Print only the lines from the top of the data through the line with "#### Returns", both included, skipping every picture.

[Plain-text document sources]
---+---

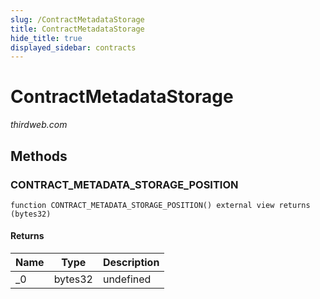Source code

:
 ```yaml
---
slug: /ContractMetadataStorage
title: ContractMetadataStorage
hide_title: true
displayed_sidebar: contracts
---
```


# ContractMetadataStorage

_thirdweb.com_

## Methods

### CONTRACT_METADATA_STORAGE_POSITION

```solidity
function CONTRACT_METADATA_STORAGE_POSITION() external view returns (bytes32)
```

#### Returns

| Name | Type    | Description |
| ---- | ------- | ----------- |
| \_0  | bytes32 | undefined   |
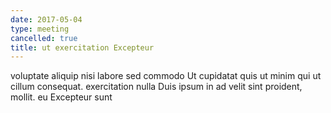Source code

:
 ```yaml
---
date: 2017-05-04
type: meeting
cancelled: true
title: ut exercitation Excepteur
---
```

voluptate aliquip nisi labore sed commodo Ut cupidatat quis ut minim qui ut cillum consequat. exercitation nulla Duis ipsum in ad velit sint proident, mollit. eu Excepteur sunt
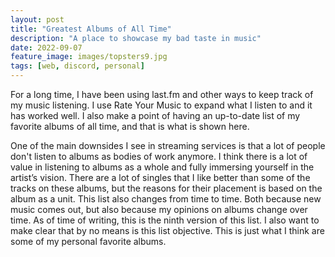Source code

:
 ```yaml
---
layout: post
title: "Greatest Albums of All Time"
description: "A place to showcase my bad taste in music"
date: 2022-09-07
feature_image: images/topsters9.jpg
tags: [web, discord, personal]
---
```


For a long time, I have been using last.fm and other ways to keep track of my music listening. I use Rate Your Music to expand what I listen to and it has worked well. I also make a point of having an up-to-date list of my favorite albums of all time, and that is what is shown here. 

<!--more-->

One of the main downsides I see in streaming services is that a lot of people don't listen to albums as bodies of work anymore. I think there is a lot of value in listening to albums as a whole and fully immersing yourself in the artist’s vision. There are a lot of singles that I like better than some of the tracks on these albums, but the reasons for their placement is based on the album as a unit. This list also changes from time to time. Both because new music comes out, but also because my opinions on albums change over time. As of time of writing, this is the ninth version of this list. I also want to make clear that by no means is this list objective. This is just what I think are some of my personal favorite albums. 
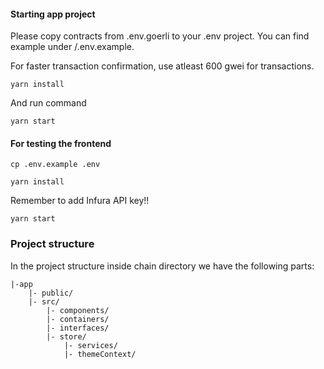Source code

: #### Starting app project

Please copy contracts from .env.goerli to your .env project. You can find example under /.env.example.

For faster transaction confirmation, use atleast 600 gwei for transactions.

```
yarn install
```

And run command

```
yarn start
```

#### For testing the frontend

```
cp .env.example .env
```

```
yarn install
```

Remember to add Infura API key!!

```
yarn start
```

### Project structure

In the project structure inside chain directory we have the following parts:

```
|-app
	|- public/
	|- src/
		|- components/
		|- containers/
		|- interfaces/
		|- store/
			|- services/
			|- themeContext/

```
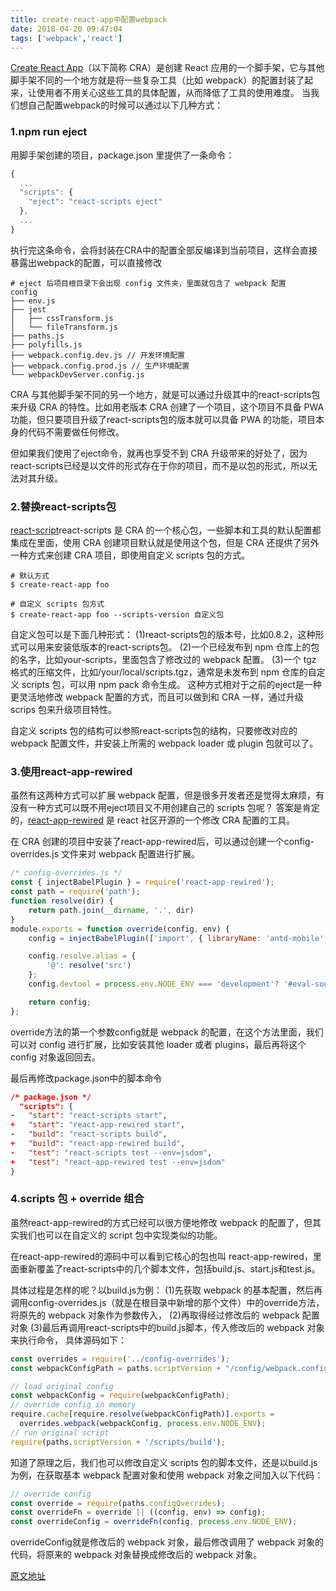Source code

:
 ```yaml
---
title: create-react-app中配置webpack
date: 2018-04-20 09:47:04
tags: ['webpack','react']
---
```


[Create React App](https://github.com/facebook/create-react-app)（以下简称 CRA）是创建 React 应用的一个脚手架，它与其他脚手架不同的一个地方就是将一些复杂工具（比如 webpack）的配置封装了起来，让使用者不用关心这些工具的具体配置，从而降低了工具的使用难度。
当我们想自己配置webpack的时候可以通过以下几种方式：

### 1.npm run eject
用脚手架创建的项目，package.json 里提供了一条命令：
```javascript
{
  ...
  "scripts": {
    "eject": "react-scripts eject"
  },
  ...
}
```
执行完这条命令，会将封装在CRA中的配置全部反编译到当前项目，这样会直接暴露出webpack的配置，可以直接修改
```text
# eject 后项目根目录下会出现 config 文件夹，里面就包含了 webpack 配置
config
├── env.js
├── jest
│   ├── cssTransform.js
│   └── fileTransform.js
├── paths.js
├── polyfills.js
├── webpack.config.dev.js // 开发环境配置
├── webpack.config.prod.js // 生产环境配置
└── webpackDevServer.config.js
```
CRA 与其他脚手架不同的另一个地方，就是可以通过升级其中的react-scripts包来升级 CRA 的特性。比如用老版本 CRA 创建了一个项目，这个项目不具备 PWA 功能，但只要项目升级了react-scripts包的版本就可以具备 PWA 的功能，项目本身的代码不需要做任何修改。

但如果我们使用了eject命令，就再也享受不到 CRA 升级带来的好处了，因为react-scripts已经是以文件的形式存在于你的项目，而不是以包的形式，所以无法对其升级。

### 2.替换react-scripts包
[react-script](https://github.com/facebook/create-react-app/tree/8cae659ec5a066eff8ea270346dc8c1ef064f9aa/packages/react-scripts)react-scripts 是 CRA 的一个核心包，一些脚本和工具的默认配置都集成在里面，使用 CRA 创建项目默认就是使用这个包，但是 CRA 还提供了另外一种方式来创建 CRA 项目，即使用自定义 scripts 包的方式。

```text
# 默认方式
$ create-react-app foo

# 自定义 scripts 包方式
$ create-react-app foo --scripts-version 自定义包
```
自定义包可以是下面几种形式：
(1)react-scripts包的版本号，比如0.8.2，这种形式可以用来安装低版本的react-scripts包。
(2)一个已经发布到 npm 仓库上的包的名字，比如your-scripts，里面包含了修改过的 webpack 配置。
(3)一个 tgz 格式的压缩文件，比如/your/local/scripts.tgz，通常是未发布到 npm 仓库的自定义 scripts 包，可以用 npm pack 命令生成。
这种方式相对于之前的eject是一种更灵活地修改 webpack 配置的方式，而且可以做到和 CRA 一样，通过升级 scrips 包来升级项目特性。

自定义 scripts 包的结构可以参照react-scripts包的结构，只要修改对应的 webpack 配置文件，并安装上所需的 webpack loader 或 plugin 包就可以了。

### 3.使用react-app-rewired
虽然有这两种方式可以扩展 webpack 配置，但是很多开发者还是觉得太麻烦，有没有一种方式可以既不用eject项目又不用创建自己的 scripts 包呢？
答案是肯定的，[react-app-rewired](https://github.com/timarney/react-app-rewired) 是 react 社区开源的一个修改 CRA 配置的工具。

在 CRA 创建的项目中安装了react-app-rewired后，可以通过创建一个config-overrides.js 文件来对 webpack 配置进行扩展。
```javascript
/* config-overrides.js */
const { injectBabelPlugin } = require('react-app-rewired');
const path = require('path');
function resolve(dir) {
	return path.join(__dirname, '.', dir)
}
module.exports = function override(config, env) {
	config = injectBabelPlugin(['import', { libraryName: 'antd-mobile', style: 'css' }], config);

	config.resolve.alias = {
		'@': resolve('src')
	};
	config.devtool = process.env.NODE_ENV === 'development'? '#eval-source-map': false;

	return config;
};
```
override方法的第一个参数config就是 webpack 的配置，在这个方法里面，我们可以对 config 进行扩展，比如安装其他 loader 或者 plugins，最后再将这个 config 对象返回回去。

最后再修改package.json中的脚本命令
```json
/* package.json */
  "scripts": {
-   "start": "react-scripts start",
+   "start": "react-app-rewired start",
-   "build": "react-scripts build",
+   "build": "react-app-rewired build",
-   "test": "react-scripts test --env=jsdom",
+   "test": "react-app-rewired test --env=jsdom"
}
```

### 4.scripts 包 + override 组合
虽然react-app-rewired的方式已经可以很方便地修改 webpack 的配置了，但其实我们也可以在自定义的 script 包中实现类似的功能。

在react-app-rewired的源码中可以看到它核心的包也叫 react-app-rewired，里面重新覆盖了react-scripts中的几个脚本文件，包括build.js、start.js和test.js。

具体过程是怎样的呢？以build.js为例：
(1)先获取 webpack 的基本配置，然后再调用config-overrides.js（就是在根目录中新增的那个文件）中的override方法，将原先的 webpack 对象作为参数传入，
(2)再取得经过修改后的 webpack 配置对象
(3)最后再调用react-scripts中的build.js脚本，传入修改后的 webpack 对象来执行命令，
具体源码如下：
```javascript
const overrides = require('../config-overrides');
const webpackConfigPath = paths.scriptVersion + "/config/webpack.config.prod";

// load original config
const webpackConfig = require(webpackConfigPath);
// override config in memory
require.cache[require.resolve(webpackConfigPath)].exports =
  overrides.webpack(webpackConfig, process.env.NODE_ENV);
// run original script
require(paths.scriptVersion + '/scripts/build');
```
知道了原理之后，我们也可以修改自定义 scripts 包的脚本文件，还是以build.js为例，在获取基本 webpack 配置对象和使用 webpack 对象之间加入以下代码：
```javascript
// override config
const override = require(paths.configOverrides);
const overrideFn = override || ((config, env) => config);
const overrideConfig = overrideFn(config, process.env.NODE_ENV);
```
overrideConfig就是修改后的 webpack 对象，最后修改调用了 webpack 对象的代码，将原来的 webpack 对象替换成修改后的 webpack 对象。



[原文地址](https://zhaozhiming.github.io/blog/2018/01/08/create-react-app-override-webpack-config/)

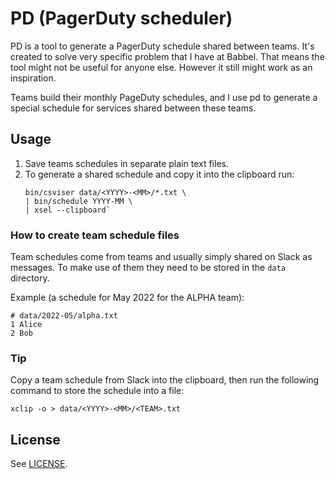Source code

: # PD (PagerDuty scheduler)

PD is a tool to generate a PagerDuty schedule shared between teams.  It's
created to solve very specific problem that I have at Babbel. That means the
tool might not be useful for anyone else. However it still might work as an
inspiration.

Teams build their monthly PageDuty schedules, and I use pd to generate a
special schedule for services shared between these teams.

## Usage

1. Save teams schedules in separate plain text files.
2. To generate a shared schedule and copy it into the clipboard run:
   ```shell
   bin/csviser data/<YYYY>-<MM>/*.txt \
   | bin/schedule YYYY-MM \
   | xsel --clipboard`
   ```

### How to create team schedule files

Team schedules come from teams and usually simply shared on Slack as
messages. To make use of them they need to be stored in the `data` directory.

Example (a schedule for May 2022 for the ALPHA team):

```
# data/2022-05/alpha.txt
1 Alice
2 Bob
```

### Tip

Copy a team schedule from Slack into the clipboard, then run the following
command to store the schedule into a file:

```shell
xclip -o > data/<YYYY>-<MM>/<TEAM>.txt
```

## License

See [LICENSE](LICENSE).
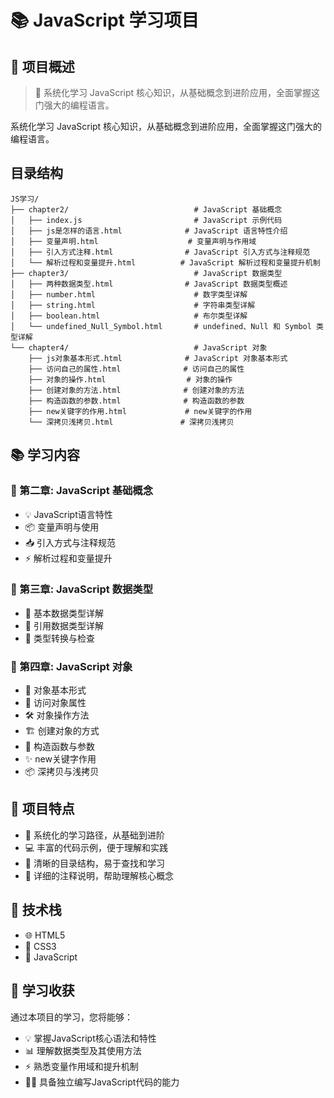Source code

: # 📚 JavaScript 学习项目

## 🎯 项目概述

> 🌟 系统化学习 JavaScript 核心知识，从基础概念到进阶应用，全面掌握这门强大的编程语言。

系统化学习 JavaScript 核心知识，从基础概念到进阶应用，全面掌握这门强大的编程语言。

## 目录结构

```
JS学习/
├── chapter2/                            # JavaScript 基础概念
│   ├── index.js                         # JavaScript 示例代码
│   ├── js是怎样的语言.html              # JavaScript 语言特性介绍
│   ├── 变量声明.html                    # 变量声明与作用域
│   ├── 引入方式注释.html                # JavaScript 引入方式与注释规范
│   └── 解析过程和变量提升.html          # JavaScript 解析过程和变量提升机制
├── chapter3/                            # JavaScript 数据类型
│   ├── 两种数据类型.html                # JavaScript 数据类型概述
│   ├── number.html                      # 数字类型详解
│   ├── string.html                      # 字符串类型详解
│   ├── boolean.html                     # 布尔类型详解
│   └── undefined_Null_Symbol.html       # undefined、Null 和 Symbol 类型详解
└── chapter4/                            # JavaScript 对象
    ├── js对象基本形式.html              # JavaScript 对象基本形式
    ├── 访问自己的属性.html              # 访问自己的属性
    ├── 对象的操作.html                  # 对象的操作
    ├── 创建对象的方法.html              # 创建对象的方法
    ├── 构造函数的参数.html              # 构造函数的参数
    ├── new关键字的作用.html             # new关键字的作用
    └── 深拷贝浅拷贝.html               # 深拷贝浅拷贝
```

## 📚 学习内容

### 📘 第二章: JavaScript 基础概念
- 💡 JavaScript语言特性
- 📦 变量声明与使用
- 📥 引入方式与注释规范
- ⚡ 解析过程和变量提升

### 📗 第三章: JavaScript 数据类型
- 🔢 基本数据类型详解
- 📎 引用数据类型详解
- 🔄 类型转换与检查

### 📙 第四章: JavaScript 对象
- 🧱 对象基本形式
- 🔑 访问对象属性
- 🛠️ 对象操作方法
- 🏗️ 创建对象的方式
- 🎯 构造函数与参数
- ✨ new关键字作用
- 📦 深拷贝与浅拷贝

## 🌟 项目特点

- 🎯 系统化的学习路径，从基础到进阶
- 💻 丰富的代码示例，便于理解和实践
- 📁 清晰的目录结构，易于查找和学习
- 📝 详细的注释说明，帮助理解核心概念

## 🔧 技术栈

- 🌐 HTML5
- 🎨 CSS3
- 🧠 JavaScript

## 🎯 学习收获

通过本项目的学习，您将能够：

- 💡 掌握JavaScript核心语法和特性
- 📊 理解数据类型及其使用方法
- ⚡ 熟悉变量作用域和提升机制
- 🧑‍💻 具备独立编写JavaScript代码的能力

---+---

FINISHED EXERCISE:
Source code

:
 ```yaml
---
slug: /ContractMetadataStorage
title: ContractMetadataStorage
hide_title: true
displayed_sidebar: contracts
---
```


# ContractMetadataStorage

_thirdweb.com_

## Methods

### CONTRACT_METADATA_STORAGE_POSITION

```solidity
function CONTRACT_METADATA_STORAGE_POSITION() external view returns (bytes32)
```

#### Returns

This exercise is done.